→ **Work instructions**
Lines that include "name" make up the answer; copy all of them from the data below.

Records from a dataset
::::::
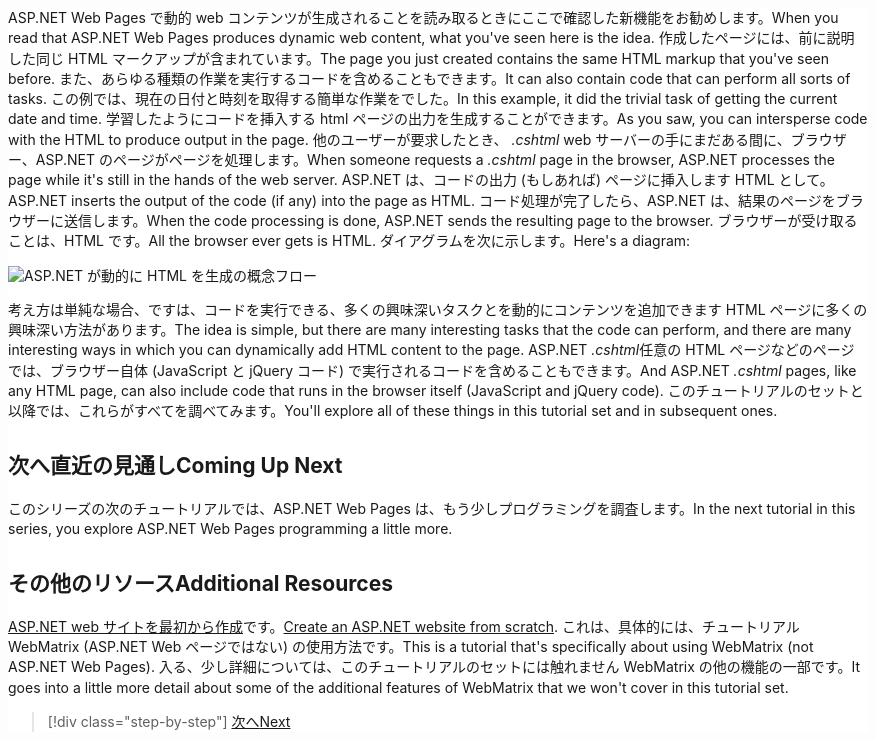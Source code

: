 <span data-ttu-id="39f64-309">ASP.NET Web Pages で動的 web コンテンツが生成されることを読み取るときにここで確認した新機能をお勧めします。</span><span class="sxs-lookup"><span data-stu-id="39f64-309">When you read that ASP.NET Web Pages produces dynamic web content, what you've seen here is the idea.</span></span> <span data-ttu-id="39f64-310">作成したページには、前に説明した同じ HTML マークアップが含まれています。</span><span class="sxs-lookup"><span data-stu-id="39f64-310">The page you just created contains the same HTML markup that you've seen before.</span></span> <span data-ttu-id="39f64-311">また、あらゆる種類の作業を実行するコードを含めることもできます。</span><span class="sxs-lookup"><span data-stu-id="39f64-311">It can also contain code that can perform all sorts of tasks.</span></span> <span data-ttu-id="39f64-312">この例では、現在の日付と時刻を取得する簡単な作業をでした。</span><span class="sxs-lookup"><span data-stu-id="39f64-312">In this example, it did the trivial task of getting the current date and time.</span></span> <span data-ttu-id="39f64-313">学習したようにコードを挿入する html ページの出力を生成することができます。</span><span class="sxs-lookup"><span data-stu-id="39f64-313">As you saw, you can intersperse code with the HTML to produce output in the page.</span></span> <span data-ttu-id="39f64-314">他のユーザーが要求したとき、 *.cshtml* web サーバーの手にまだある間に、ブラウザー、ASP.NET のページがページを処理します。</span><span class="sxs-lookup"><span data-stu-id="39f64-314">When someone requests a *.cshtml* page in the browser, ASP.NET processes the page while it's still in the hands of the web server.</span></span> <span data-ttu-id="39f64-315">ASP.NET は、コードの出力 (もしあれば) ページに挿入します HTML として。</span><span class="sxs-lookup"><span data-stu-id="39f64-315">ASP.NET inserts the output of the code (if any) into the page as HTML.</span></span> <span data-ttu-id="39f64-316">コード処理が完了したら、ASP.NET は、結果のページをブラウザーに送信します。</span><span class="sxs-lookup"><span data-stu-id="39f64-316">When the code processing is done, ASP.NET sends the resulting page to the browser.</span></span> <span data-ttu-id="39f64-317">ブラウザーが受け取ることは、HTML です。</span><span class="sxs-lookup"><span data-stu-id="39f64-317">All the browser ever gets is HTML.</span></span> <span data-ttu-id="39f64-318">ダイアグラムを次に示します。</span><span class="sxs-lookup"><span data-stu-id="39f64-318">Here's a diagram:</span></span>

![ASP.NET が動的に HTML を生成の概念フロー](getting-started/_static/image21.png)

<span data-ttu-id="39f64-320">考え方は単純な場合、ですは、コードを実行できる、多くの興味深いタスクとを動的にコンテンツを追加できます HTML ページに多くの興味深い方法があります。</span><span class="sxs-lookup"><span data-stu-id="39f64-320">The idea is simple, but there are many interesting tasks that the code can perform, and there are many interesting ways in which you can dynamically add HTML content to the page.</span></span> <span data-ttu-id="39f64-321">ASP.NET *.cshtml*任意の HTML ページなどのページでは、ブラウザー自体 (JavaScript と jQuery コード) で実行されるコードを含めることもできます。</span><span class="sxs-lookup"><span data-stu-id="39f64-321">And ASP.NET *.cshtml* pages, like any HTML page, can also include code that runs in the browser itself (JavaScript and jQuery code).</span></span> <span data-ttu-id="39f64-322">このチュートリアルのセットと以降では、これらがすべてを調べてみます。</span><span class="sxs-lookup"><span data-stu-id="39f64-322">You'll explore all of these things in this tutorial set and in subsequent ones.</span></span>

## <a name="coming-up-next"></a><span data-ttu-id="39f64-323">次へ直近の見通し</span><span class="sxs-lookup"><span data-stu-id="39f64-323">Coming Up Next</span></span>

<span data-ttu-id="39f64-324">このシリーズの次のチュートリアルでは、ASP.NET Web Pages は、もう少しプログラミングを調査します。</span><span class="sxs-lookup"><span data-stu-id="39f64-324">In the next tutorial in this series, you explore ASP.NET Web Pages programming a little more.</span></span>

## <a name="additional-resources"></a><span data-ttu-id="39f64-325">その他のリソース</span><span class="sxs-lookup"><span data-stu-id="39f64-325">Additional Resources</span></span>

<span data-ttu-id="39f64-326">[ASP.NET web サイトを最初から作成](https://www.microsoft.com/web/post/create-an-aspnet-website-from-scratch)です。</span><span class="sxs-lookup"><span data-stu-id="39f64-326">[Create an ASP.NET website from scratch](https://www.microsoft.com/web/post/create-an-aspnet-website-from-scratch).</span></span> <span data-ttu-id="39f64-327">これは、具体的には、チュートリアル WebMatrix (ASP.NET Web ページではない) の使用方法です。</span><span class="sxs-lookup"><span data-stu-id="39f64-327">This is a tutorial that's specifically about using WebMatrix (not ASP.NET Web Pages).</span></span> <span data-ttu-id="39f64-328">入る、少し詳細については、このチュートリアルのセットには触れません WebMatrix の他の機能の一部です。</span><span class="sxs-lookup"><span data-stu-id="39f64-328">It goes into a little more detail about some of the additional features of WebMatrix that we won't cover in this tutorial set.</span></span>

> [!div class="step-by-step"]
> [<span data-ttu-id="39f64-329">次へ</span><span class="sxs-lookup"><span data-stu-id="39f64-329">Next</span></span>](intro-to-web-pages-programming.md)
::::::
→ **Your response**
## <a name="coming-up-next"></a><span data-ttu-id="39f64-323">次へ直近の見通し</span><span class="sxs-lookup"><span data-stu-id="39f64-323">Coming Up Next</span></span>
## <a name="additional-resources"></a><span data-ttu-id="39f64-325">その他のリソース</span><span class="sxs-lookup"><span data-stu-id="39f64-325">Additional Resources</span></span>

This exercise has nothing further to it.